## WHAT YOU WILL DO
In the records that follow, find the line with "- Instant execution without HTTP overhead"; from there, retype every line exactly through the line with "- **SessionDetailsDialog**: Modal", which also belongs to the answer.

[Dataset records]
........

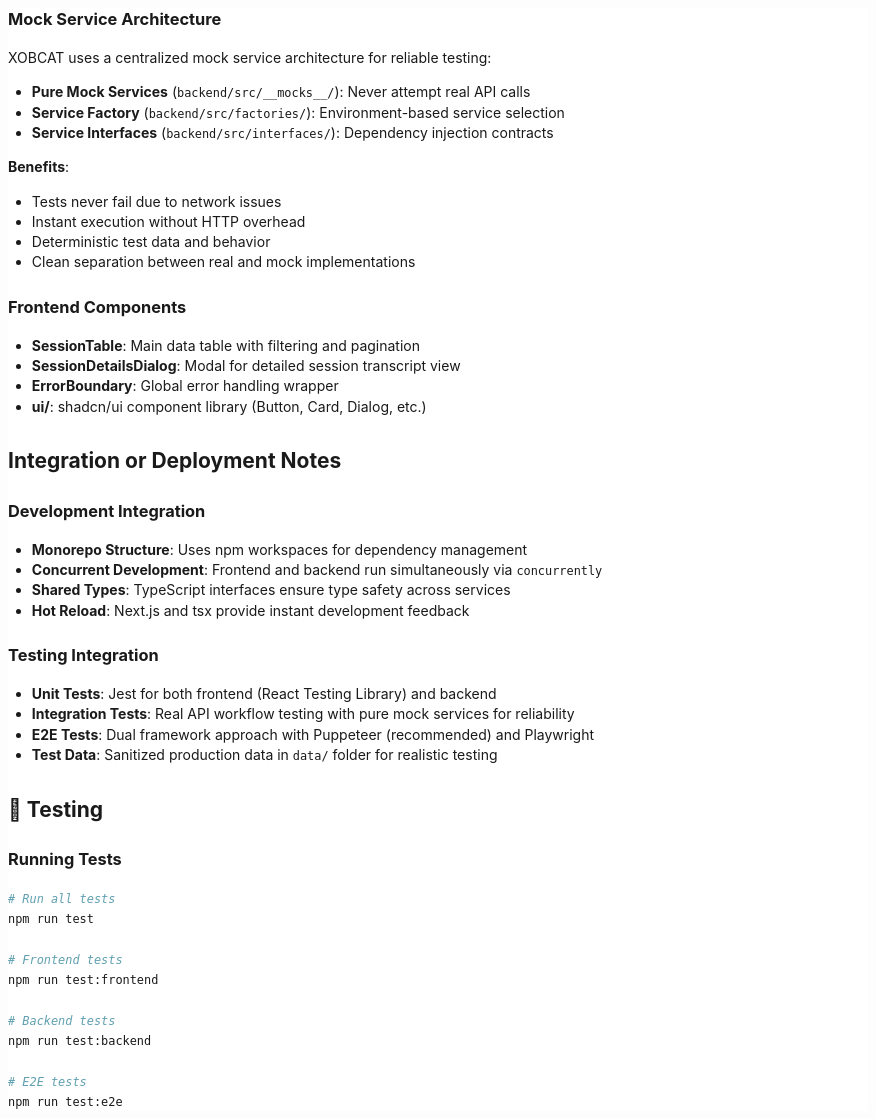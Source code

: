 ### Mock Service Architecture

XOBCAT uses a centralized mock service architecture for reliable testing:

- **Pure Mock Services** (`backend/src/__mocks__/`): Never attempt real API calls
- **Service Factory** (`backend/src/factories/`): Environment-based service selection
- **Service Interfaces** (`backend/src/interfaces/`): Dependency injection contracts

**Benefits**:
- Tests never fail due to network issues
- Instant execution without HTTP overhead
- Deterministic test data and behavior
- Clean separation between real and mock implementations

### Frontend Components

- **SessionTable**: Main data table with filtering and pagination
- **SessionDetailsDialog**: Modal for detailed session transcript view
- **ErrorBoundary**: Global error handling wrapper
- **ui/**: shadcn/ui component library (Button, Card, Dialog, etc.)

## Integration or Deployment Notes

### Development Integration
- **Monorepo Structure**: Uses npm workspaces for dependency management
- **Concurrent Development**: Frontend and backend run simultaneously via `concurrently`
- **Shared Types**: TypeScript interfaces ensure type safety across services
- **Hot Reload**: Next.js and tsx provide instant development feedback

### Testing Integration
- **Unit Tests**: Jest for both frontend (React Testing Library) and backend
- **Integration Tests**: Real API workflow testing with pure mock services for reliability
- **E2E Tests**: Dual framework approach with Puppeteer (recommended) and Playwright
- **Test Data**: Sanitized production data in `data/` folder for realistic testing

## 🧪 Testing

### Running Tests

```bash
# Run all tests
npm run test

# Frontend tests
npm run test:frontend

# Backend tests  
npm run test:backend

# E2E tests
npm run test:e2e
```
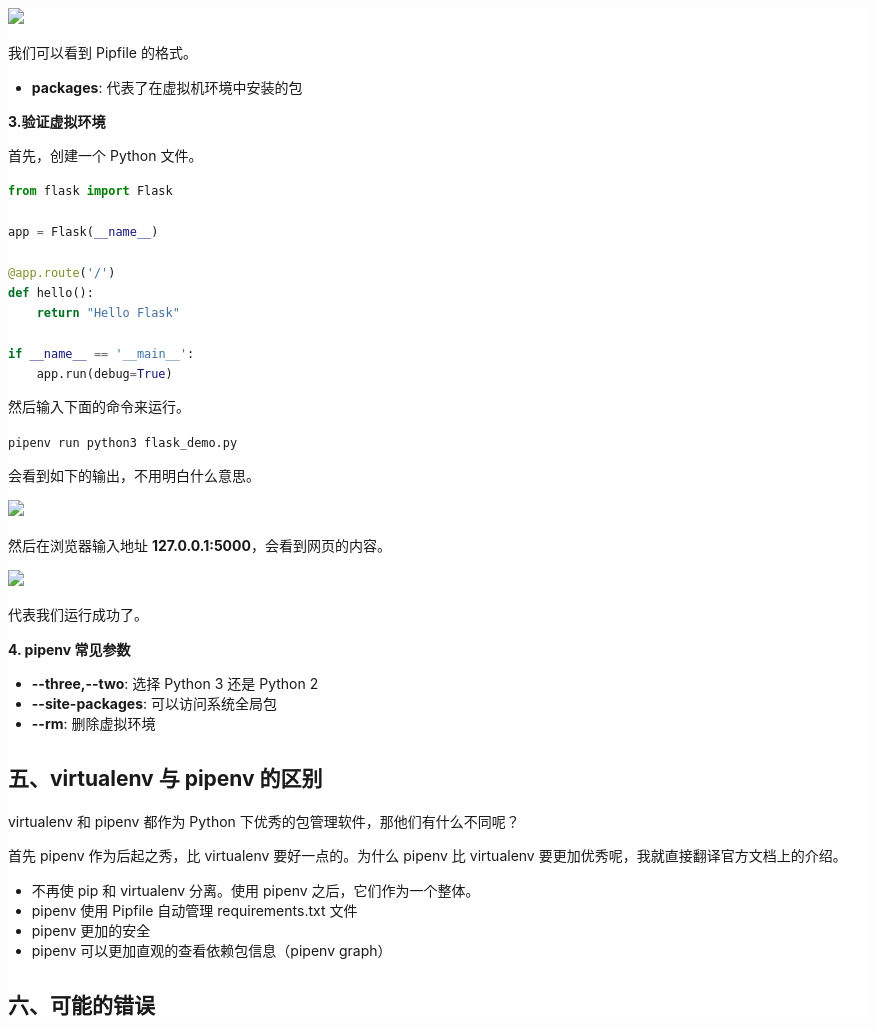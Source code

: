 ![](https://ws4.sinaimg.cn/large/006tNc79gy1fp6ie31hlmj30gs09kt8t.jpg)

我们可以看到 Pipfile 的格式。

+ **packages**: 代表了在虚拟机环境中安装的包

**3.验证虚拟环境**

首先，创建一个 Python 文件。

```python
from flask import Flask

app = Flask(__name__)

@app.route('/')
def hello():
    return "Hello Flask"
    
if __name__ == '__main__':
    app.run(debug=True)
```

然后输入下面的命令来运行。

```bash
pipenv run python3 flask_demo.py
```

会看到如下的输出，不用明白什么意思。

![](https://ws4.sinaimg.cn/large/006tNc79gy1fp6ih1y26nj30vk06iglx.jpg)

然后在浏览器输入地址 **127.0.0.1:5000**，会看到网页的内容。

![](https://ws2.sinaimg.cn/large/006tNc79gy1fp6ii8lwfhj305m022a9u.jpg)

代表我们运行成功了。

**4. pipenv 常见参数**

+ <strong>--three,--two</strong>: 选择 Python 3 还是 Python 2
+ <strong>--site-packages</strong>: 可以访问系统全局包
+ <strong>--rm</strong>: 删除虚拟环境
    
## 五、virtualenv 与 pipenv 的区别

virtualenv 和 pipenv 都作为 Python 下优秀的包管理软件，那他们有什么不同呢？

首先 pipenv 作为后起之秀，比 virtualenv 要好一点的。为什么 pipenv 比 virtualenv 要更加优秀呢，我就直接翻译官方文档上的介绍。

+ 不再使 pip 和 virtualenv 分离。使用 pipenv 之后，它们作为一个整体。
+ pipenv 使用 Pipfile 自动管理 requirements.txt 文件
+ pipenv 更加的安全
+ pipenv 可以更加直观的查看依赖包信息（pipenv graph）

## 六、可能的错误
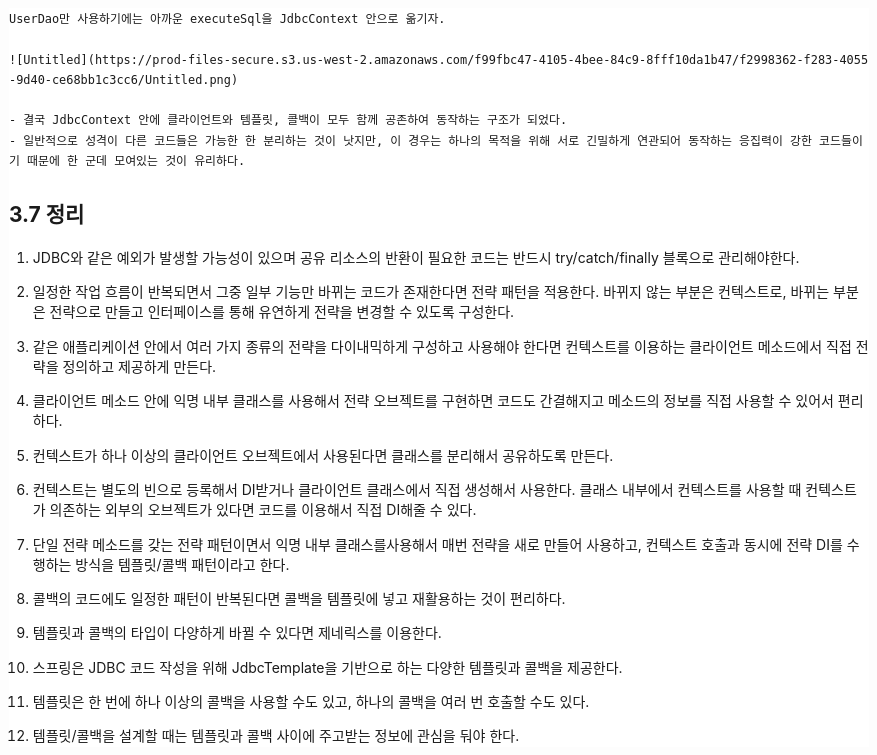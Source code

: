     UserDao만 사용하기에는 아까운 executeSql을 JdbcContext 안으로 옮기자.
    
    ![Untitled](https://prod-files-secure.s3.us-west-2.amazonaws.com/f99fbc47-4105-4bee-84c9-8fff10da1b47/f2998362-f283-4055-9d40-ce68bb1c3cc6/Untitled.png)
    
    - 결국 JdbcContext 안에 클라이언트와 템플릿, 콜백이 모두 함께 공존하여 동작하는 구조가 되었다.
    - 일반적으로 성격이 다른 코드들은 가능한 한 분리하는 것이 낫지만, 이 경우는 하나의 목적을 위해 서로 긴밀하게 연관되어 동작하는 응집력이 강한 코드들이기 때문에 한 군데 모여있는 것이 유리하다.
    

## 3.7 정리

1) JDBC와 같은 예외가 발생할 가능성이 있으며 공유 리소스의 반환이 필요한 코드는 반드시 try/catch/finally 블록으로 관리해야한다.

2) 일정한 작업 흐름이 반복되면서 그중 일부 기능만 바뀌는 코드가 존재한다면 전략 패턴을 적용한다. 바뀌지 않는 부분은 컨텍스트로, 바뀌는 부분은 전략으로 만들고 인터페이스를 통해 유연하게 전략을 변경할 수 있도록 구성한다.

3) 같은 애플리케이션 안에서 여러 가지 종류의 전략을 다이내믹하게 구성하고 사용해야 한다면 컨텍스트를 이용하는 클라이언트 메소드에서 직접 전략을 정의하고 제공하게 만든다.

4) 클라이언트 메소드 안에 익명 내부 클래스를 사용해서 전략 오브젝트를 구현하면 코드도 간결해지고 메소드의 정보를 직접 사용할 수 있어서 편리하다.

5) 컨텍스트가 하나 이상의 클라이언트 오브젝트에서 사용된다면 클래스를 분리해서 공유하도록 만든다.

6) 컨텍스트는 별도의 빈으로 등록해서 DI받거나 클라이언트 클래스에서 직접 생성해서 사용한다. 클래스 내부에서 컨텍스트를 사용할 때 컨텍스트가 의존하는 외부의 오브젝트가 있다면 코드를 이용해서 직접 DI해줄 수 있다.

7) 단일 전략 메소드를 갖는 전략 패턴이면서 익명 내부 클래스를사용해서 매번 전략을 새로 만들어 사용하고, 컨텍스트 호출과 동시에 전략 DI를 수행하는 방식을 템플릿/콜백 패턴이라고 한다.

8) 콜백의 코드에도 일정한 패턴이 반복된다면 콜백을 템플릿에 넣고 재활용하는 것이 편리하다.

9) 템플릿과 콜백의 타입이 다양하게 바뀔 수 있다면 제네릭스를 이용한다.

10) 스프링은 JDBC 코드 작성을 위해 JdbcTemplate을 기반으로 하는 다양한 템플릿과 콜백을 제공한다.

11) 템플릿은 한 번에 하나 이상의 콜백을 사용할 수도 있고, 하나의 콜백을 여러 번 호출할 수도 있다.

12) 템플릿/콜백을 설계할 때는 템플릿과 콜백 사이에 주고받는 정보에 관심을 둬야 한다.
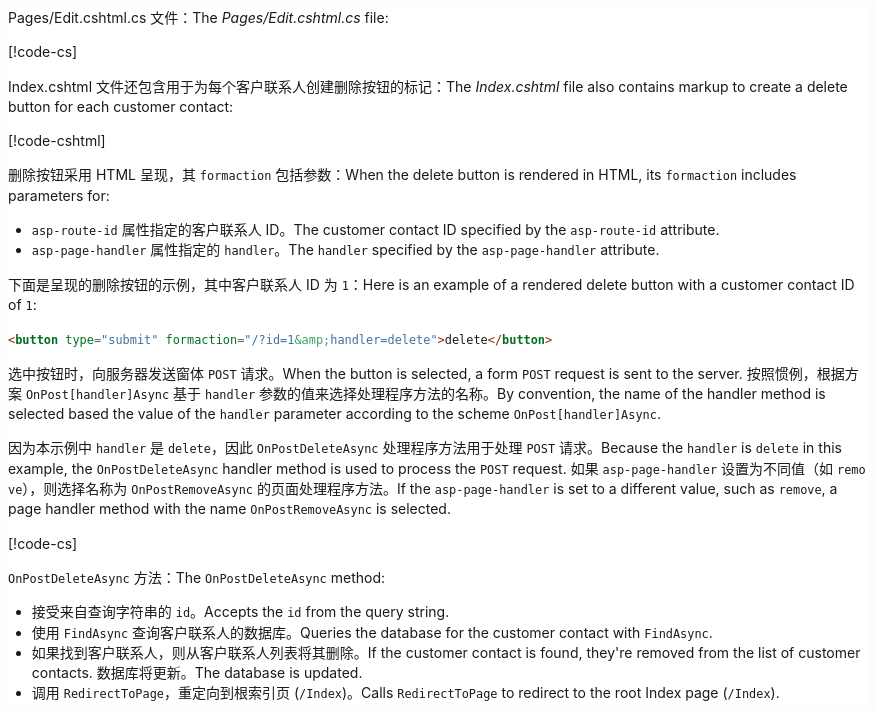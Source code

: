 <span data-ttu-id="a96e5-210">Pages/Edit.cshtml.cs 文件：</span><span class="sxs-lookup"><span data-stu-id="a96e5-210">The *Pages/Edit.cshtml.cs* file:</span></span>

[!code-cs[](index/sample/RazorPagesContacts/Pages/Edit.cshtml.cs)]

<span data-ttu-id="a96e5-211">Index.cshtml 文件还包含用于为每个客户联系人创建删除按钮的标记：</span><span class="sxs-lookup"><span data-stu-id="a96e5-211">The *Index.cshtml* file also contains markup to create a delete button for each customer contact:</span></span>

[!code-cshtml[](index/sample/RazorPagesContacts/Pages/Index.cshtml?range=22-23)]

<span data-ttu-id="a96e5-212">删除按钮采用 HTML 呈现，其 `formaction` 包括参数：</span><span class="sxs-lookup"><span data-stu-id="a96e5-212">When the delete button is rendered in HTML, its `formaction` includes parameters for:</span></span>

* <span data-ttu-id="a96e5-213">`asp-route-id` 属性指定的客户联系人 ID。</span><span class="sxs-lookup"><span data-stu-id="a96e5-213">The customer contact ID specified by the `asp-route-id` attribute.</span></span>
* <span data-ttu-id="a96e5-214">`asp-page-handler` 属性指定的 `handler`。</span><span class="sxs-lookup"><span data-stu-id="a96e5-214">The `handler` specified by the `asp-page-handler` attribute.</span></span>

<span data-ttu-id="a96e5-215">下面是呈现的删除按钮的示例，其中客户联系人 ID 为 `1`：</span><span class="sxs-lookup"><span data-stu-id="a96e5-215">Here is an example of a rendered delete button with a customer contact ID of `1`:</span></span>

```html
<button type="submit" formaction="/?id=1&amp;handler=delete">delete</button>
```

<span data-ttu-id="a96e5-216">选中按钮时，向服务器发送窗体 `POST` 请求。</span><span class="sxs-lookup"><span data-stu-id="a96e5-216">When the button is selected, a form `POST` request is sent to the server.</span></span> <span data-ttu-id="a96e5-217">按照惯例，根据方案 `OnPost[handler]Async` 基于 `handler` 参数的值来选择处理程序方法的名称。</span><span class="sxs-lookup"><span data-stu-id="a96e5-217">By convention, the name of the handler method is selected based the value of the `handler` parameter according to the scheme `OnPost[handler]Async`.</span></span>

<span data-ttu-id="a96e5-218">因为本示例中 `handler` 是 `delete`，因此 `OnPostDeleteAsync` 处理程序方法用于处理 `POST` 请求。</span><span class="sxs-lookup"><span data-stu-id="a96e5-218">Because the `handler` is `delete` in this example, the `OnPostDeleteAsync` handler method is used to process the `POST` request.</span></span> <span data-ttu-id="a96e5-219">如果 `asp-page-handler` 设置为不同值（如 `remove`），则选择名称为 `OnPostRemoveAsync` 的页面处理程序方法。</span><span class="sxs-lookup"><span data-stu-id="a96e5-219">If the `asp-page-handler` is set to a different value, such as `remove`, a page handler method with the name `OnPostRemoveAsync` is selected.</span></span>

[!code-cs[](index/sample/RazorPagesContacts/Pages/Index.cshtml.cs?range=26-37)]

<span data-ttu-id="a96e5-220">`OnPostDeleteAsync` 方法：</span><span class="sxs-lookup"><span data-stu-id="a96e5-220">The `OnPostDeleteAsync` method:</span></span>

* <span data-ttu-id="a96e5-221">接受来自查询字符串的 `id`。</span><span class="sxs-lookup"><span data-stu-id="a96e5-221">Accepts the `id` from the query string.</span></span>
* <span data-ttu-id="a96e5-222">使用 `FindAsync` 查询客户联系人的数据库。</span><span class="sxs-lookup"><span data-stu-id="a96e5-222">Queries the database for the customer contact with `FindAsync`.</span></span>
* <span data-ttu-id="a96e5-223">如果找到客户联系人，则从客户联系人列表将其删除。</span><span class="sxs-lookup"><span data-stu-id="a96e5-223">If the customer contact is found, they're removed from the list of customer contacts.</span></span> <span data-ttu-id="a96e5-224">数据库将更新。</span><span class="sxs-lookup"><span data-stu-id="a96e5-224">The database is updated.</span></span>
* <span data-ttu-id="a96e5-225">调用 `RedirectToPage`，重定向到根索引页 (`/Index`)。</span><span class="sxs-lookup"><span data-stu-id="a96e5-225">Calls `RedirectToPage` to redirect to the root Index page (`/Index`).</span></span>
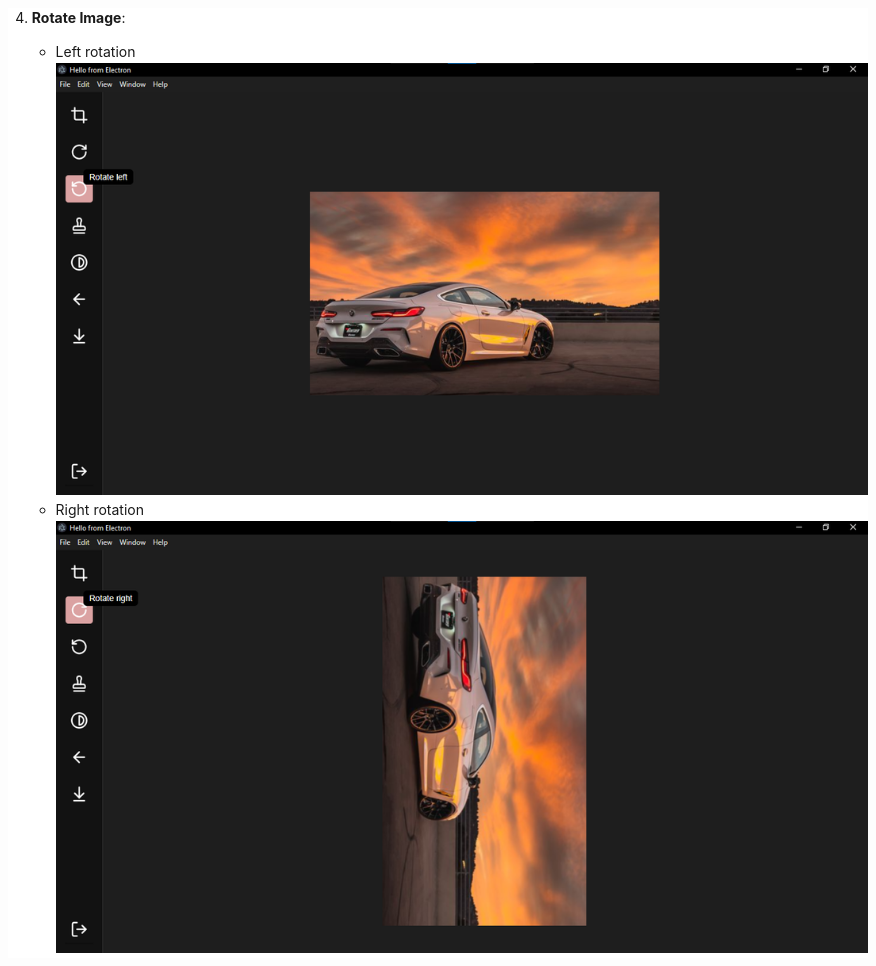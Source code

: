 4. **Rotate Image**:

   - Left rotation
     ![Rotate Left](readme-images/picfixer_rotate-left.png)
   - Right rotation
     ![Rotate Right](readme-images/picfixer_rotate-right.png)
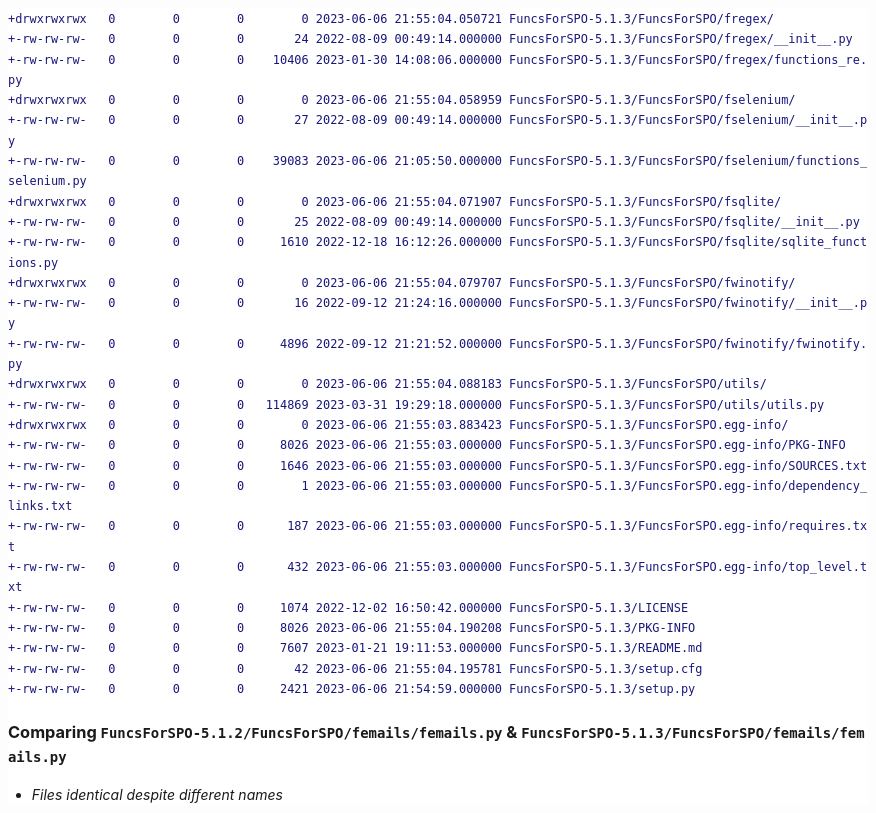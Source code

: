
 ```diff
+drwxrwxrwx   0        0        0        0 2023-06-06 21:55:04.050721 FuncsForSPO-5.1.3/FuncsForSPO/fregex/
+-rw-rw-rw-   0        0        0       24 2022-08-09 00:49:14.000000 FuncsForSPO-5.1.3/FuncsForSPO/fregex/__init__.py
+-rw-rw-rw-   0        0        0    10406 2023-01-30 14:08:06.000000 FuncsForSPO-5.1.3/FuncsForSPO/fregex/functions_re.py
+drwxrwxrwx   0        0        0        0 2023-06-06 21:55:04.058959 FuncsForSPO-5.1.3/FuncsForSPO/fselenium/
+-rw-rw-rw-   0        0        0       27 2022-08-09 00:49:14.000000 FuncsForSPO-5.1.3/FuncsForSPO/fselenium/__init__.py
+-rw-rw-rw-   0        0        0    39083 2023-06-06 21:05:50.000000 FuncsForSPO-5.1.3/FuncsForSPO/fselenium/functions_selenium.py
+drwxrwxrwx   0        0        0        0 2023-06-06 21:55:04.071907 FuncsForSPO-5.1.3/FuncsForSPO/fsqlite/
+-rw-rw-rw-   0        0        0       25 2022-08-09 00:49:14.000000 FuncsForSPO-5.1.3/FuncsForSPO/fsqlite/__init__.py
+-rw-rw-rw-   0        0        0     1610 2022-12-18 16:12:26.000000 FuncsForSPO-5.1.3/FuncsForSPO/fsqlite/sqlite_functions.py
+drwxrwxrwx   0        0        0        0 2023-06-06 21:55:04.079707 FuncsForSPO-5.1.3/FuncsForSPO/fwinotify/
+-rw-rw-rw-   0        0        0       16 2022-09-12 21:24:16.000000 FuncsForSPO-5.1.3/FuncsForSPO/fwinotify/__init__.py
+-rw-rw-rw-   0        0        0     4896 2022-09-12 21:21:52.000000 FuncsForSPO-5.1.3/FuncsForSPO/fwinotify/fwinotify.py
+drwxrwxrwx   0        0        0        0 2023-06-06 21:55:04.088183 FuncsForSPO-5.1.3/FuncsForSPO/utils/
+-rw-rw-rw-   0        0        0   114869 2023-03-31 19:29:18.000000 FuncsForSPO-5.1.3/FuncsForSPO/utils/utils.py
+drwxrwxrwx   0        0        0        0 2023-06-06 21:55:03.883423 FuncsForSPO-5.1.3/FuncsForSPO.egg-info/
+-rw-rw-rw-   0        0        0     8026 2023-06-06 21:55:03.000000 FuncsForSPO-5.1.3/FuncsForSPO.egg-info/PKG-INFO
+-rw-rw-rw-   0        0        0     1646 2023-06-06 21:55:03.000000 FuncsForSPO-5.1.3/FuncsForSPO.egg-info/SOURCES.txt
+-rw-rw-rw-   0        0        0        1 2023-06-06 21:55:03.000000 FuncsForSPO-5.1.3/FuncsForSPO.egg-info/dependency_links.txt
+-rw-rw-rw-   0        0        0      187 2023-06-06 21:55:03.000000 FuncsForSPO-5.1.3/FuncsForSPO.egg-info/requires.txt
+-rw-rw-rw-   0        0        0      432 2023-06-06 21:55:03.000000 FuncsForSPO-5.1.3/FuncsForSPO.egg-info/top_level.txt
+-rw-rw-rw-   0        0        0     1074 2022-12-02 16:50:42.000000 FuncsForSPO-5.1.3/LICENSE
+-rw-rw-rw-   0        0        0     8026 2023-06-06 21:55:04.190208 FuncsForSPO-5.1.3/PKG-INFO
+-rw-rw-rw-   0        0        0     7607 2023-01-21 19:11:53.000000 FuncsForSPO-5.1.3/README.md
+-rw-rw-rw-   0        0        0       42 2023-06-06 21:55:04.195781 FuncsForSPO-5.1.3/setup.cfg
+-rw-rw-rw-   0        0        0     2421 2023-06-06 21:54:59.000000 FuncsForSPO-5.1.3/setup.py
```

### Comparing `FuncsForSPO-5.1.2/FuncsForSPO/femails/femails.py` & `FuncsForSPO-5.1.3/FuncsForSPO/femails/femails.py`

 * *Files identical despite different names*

........

## EXERCISE ANSWER
- Instant execution without HTTP overhead
- Deterministic test data and behavior
- Clean separation between real and mock implementations

### Frontend Components

- **SessionTable**: Main data table with filtering and pagination
- **SessionDetailsDialog**: Modal for detailed session transcript view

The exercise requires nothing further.